## EXERCISE
Copy out all the lines in the records that include the word "microservice".

------------

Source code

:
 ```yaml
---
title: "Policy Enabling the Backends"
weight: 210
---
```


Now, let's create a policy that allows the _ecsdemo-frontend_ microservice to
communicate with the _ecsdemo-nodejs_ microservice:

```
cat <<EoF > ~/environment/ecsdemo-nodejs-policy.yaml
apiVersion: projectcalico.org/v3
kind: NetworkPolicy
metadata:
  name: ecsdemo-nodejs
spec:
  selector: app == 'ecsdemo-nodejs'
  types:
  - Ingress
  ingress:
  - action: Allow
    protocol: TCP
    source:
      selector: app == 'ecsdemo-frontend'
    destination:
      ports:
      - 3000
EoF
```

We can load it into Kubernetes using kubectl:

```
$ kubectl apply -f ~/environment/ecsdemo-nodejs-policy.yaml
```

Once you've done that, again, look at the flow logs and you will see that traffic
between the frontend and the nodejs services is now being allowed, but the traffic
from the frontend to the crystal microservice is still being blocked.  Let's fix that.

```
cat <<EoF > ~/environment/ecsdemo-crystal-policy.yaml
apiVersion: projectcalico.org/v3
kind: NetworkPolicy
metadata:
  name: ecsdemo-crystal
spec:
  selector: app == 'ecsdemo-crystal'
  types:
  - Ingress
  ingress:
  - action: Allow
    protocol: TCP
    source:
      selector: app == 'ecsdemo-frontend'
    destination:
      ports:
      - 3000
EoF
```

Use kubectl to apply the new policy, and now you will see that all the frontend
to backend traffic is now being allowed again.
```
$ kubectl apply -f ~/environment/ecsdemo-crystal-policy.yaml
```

------------

## SOLUTION TO THE PROBLEM
Now, let's create a policy that allows the _ecsdemo-frontend_ microservice to
communicate with the _ecsdemo-nodejs_ microservice:
from the frontend to the crystal microservice is still being blocked.  Let's fix that.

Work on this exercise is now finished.